Read the records below. Copy each line where the string "within" occurs.

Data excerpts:
====================

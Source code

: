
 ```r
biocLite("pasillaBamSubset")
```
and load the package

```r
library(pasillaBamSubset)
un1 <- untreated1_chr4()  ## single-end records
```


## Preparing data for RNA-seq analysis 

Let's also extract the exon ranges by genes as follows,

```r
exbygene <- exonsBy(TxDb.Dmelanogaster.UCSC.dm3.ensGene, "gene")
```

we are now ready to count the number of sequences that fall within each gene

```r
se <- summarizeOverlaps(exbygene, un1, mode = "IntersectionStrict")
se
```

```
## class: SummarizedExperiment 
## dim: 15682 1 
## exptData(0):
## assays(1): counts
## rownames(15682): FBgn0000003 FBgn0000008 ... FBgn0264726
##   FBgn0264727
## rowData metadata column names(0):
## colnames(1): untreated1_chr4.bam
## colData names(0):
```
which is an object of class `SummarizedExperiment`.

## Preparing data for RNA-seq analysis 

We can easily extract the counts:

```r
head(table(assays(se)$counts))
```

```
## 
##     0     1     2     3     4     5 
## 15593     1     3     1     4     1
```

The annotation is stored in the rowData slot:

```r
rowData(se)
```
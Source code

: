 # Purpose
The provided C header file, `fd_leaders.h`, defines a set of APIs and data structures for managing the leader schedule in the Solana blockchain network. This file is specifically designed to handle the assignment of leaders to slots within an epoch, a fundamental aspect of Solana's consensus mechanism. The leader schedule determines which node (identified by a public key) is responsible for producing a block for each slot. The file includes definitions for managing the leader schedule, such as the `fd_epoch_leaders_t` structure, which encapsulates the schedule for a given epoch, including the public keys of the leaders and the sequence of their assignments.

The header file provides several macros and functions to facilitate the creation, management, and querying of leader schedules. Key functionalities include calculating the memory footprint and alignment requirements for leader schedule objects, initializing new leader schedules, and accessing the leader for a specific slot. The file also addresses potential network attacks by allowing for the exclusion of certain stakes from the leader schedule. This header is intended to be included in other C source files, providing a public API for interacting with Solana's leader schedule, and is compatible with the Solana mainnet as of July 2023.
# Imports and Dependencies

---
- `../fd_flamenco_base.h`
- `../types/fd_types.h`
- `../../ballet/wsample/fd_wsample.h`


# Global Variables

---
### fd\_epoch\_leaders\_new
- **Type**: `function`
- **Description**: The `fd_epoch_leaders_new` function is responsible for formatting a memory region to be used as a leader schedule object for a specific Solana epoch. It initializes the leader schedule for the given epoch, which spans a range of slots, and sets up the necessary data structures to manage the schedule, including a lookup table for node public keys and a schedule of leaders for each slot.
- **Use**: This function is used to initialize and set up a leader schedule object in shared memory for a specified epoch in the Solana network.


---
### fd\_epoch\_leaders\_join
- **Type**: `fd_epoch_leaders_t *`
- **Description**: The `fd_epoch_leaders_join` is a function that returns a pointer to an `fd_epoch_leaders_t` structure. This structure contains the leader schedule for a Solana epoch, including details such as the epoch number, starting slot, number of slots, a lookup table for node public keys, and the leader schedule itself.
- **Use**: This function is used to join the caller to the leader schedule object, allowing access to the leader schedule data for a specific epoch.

====================

YOUR RESPONSE →
we are now ready to count the number of sequences that fall within each gene
The provided C header file, `fd_leaders.h`, defines a set of APIs and data structures for managing the leader schedule in the Solana blockchain network. This file is specifically designed to handle the assignment of leaders to slots within an epoch, a fundamental aspect of Solana's consensus mechanism. The leader schedule determines which node (identified by a public key) is responsible for producing a block for each slot. The file includes definitions for managing the leader schedule, such as the `fd_epoch_leaders_t` structure, which encapsulates the schedule for a given epoch, including the public keys of the leaders and the sequence of their assignments.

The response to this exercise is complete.